The European Commission has fined Austrian recycling firm Altstoff Recycling Austria (ARA) for preventing competitors from accessing the household packaging waste market in Austria. 

In Austria, the producers of goods are obliged to take back and recycle packaging waste from their products. They can outsource this to another company, and Alstaff has been a dominant provider of this service since at least 2008, the Commission said.

A nationwide collection infrastructure has been established, partly controlled and partly owned by Alstaff, which could not be duplicated by competitors wanting to enter or expand their presence in the market. Competitors were therefore dependent on receiving access to the existing infrastructure, the Commission said.

The investigation found that between March 2008 and April 2012 ARA refused to give access to this infrastructure, "so that competitors were excluded from the market and competition eliminated. Such behaviour is in breach of … the Treaty on the Functioning of the European Union which prohibits the abuse of a dominant market position," the Commission said.

A structural remedy has been imposed to open the market to competition, with ARA divesting part of the collection infrastructure so that it will no longer be able to prevent competitors' access. This was proposed by ARA itself, the Commission said.
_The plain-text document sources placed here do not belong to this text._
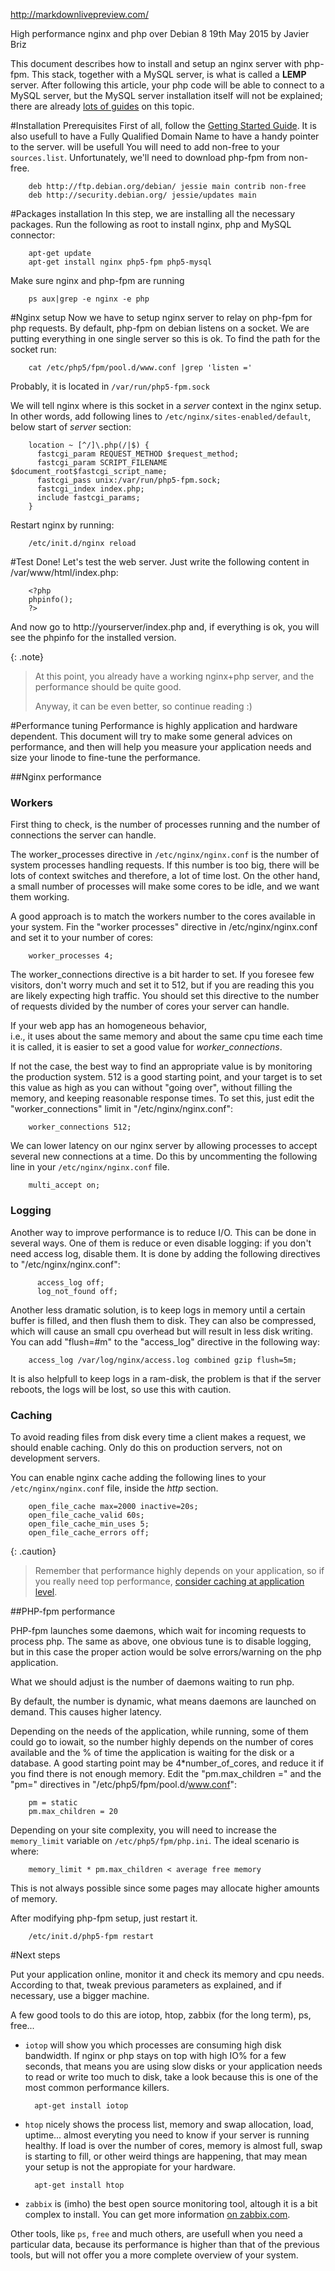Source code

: http://markdownlivepreview.com/

High performance nginx and php over Debian 8
19th May 2015 by Javier Briz


This document describes how to install and setup an nginx server with php-fpm.
This stack, together with a MySQL server, is what is called a **LEMP** server. After following this article, your php code will be
able to connect to a MySQL server, but the MySQL server installation itself will not be explained;
there are already [lots of guides](https://www.linode.com/docs/databases/mysql/) on this topic. 

#Installation Prerequisites
First of all, follow the [Getting Started Guide](https://www.linode.com/docs/getting-started/).
It is also usefull to have a Fully Qualified Domain Name to have a handy pointer to the server.
will be usefull 
You will need to add non-free to your `sources.list`. Unfortunately, we'll need to download php-fpm from non-free.

        deb http://ftp.debian.org/debian/ jessie main contrib non-free
        deb http://security.debian.org/ jessie/updates main

#Packages installation
In this step, we are installing all the necessary packages.
Run the following as root to install nginx, php and MySQL connector:

        apt-get update
        apt-get install nginx php5-fpm php5-mysql

Make sure nginx and php-fpm are running

        ps aux|grep -e nginx -e php
        
#Nginx setup
Now we have to setup nginx server to relay on php-fpm for php requests. 
By default, php-fpm on debian listens on a socket. We are putting everything in one single server so this is ok.
To find the path for the socket run:

        cat /etc/php5/fpm/pool.d/www.conf |grep 'listen ='

Probably, it is located in `/var/run/php5-fpm.sock`

We will tell nginx where is this socket in a *server* context in the nginx setup.
In other words, add following lines to `/etc/nginx/sites-enabled/default`, below start of *server* section:

        location ~ [^/]\.php(/|$) {
          fastcgi_param REQUEST_METHOD $request_method;
          fastcgi_param SCRIPT_FILENAME $document_root$fastcgi_script_name;
          fastcgi_pass unix:/var/run/php5-fpm.sock;
          fastcgi_index index.php;
          include fastcgi_params;
        }

Restart nginx by running:

        /etc/init.d/nginx reload
        
#Test
Done! Let's test the web server. Just write the following content in /var/www/html/index.php:

        <?php
        phpinfo();
        ?>

And now go to http://yourserver/index.php and, if everything is ok, you will see the phpinfo for the installed version.
      
{: .note}
>
> At this point, you already have a working nginx+php server, and the performance should be quite good.
>
> Anyway, it can be even better, so continue reading  :)

#Performance tuning
Performance is highly application and hardware dependent. This document will try to make some general advices on performance, and then will help you measure your application needs and size your linode to fine-tune the performance.

##Nginx performance

### Workers

First thing to check, is the number of processes running and the number of connections the server can handle.

The worker_processes directive in `/etc/nginx/nginx.conf` is the number of system processes handling requests. If this number is too big, there will be lots of context switches and therefore, a lot of time lost.
On the other hand, a small number of processes will make some cores to be idle, and we want them working.

A good approach is to match the workers number to the cores available in your system. Fin the "worker processes" directive in /etc/nginx/nginx.conf and set it to your number of cores:
        
        worker_processes 4;

The worker_connections directive is a bit harder to set. If you foresee few visitors, don't worry much and set it to 512, but if you are reading this you are likely expecting high traffic. You should set this directive to the number of requests divided by the number of cores your server can handle.

If your web app has an homogeneous behavior,  
i.e., it uses about the same memory and about the same cpu time each time it is called, it is easier to set a good value for *worker_connections*.

If not the case, the best way to find an appropriate value is by monitoring the production system. 512 is a good starting point, and your target is to set this value as high as you can without "going over", without filling the memory, and keeping reasonable response times.
To set this, just edit the "worker_connections" limit in "/etc/nginx/nginx.conf":

        worker_connections 512;

We can lower latency on our nginx server by allowing processes to accept several new connections at a time. Do this by uncommenting the following line in your `/etc/nginx/nginx.conf` file.

        multi_accept on;

### Logging

Another way to improve performance is to reduce I/O. This can be done in several ways. One of them is reduce or even disable logging: if you don't need access log, disable them.
It is done by adding the following directives to "/etc/nginx/nginx.conf":

          access_log off;
          log_not_found off; 

Another less dramatic solution, is to keep logs in memory until a certain buffer is filled, and then flush them to disk. They can also be compressed, which will cause an small cpu overhead but will result in less disk writing.
You can add "flush=#m" to the "access_log" directive in the following way:

        access_log /var/log/nginx/access.log combined gzip flush=5m;

It is also helpfull to keep logs in a ram-disk, the problem is that if the server reboots, the logs will be lost, so use this with caution.

### Caching

To avoid reading files from disk every time a client makes a request, we should enable caching. Only do this on production servers, not on development servers.

You can enable nginx cache adding the following lines to your `/etc/nginx/nginx.conf` file, inside the *http* section.

        open_file_cache max=2000 inactive=20s; 
        open_file_cache_valid 60s; 
        open_file_cache_min_uses 5; 
        open_file_cache_errors off;
        

{: .caution}
>
> Remember that performance highly depends on your application, so if you really need top performance, [consider caching at application level](https://www.linode.com/docs/databases/redis/).

##PHP-fpm performance

PHP-fpm launches some daemons, which wait for incoming requests to process php. The same as above, one obvious tune is to disable logging, but in this case the proper action would be solve errors/warning on the php application.

What we should adjust is the number of daemons waiting to run php.

By default, the number is dynamic, what means daemons are launched on demand. This causes higher latency.

Depending on the needs of the application, while running, some of them could go to iowait, so the number highly depends on the number of cores available and the % of time the application is waiting for the disk or a database. A good starting point may be 4*number_of_cores, and reduce it if you find there is not enough memory.
Edit the "pm.max_children =" and the "pm=" directives in "/etc/php5/fpm/pool.d/www.conf":

        pm = static
        pm.max_children = 20

Depending on your site complexity, you will need to increase the `memory_limit` variable on `/etc/php5/fpm/php.ini`. The ideal scenario is where:

        memory_limit * pm.max_children < average free memory

This is not always possible since some pages may allocate higher amounts of memory.

After modifying php-fpm setup, just restart it.

        /etc/init.d/php5-fpm restart

#Next steps

Put your application online, monitor it and check its memory and cpu needs. According to that, tweak previous parameters as explained, and if necessary, use a bigger machine.

A few good tools to do this are iotop, htop, zabbix (for the long term), ps, free...

- `iotop` will show you which processes are consuming high disk bandwidth. If nginx or php stays on top with high IO% for a few seconds, that means you are using slow disks or your application needs to read or write too much to disk, take a look because this is one of the most common performance killers.

        apt-get install iotop

- `htop` nicely shows the process list, memory and swap allocation, load, uptime... almost everyting you need to know if your server is running healthy. If load is over the number of cores, memory is almost full, swap is starting to fill, or other weird things are happening, that may mean your setup is not the appropiate for your hardware.

        apt-get install htop

- `zabbix` is (imho) the best open source monitoring tool, altough it is a bit complex to install. You can get more information [on zabbix.com](http://www.zabbix.com/).

Other tools, like `ps`, `free` and much others, are usefull when you need a particular data, because its performance is higher than that of the previous tools, but will not offer you a more complete overview of your system.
The fine was reduced by 30% due to ARA's cooperation, it said.

Austria has also adopted a new waste law since the Commission began its investigation and several competitors have now entered the market.

Margrethe Vestager, commissioner in charge of competition policy said: "The waste management sector is an important part of the circular economy. Effective competition is vital for making recycling affordable for consumers. ARA was preventing competitors from accessing essential infrastructure and blocking them from entering the waste management market."

ARA said that the proceedings are mainly of "historical interest". ARA inherited the conflict when it merged with ARGEV Verpackungsverwertungs in 2008, it said.

"The central bone of contention had been whether the setting up of a parallel collection infrastructure for lightweight and metal packaging in addition to the existing ARA collection scheme was technically, legally and economically feasible. Such duplication has been expressly prohibited under the 2013 amendment to the Austrian Waste Management Act," it said.

ARA decided to settle the case "out of a sense of responsibility to businesses, customers and employees and to protect its highly successful recycling scheme", it said.

Competition expert Guy Lougher of Pinsent Masons, the law firm behind Out-Law.com said: "The case is a good example of how competition law can be used by new entrants to try and force incumbent infrastructure owners to allow them access to infrastructure where it is necessary to operate on a downstream market."